BE CAR CARE AWARE
Winterizing Vehicles - Whatever The Weather
(NAPSI)-Whether winter roars like a lion or unseasonable temperatures make it seem more like a lamb, it's important to take steps to winterize your car.
That's the advice from experts who say that motorists should have their vehicle's battery, antifreeze, wipers and wiper fluid checked to help avoid "no starts" and breakdowns-and to ensure safety and visibility during winter driving conditions.
Still, the Car Care Council reports that 70 percent of motorists don't winterize their vehicles. The group offers these tips to help keep drivers on the road to safety:
• Clean, flush and put new antifreeze in the cooling system. As a general rule of thumb, this should be done every two years.
• Make sure heaters, defrosters and wipers work properly. Consider winter wiper blades and use cold weather washer fluid. As a general rule, wiper blades should be replaced every six months.
• Have the battery and charging system checked for optimum performance. Cold weather is hard on batteries.
• Check the tire tread depth and tire pressure. If snow and ice are a problem, consider special tires designed to grip slick roads. During winter, tire pressure should be checked weekly.
• Be diligent about changing the oil and filter every 3,000 miles. Dirty oil can spell trouble in winter. Consider changing to a "winter weight" oil. Have your technician check the fuel, air and transmission filters at the same time.

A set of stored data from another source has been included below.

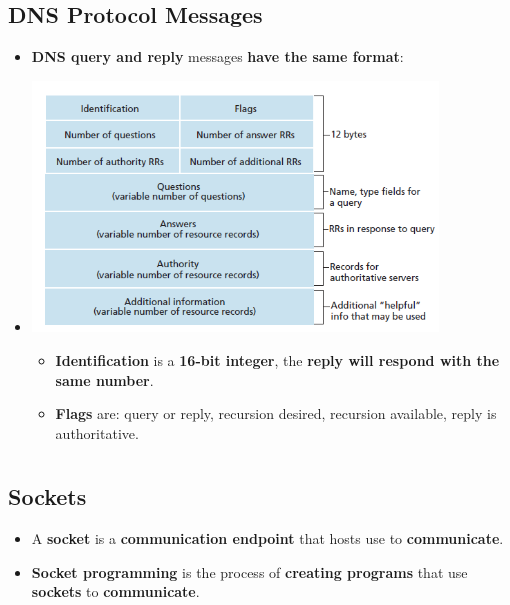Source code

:\documentclass{article}
\begin{document}
    \subsection*{DNS Protocol Messages}
    \begin{itemize}
        \item \textbf{DNS query and reply} messages \textbf{have the same format}:
        \item[] \includegraphics[width=407px]{images/DNS-Message.png}
        \begin{itemize}
            \item \textbf{Identification} is a \textbf{16-bit integer}, the \textbf{reply will respond with the same number}.
            \item \textbf{Flags} are: query or reply, recursion desired, recursion available, reply is authoritative.
        \end{itemize}        
    \end{itemize}

    \section*{}

    \subsection*{Sockets}
    \begin{itemize}
        \item A \textbf{socket} is a \textbf{communication endpoint} that hosts use to \textbf{communicate}.
        \item \textbf{Socket programming} is the process of \textbf{creating programs} that use \textbf{sockets} to \textbf{communicate}.
    \end{itemize}
\end{document}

• If you're due for a tune-up, have it done soon. Winter magnifies existing problems such as pings, hard starts, sluggish performance or rough idling.
• Have the brakes checked. The braking system is the vehicle's most important safety item.
• Have the exhaust system checked for carbon monoxide leaks, which can be especially dangerous during cold weather driving when windows are closed.
• Check to see that exterior and interior lights work and that headlights are properly aimed.
As a final note, it's important to remember that cars can be winterized after cold weather hits. What matters is that a car is made safe, not the time of year the work is done.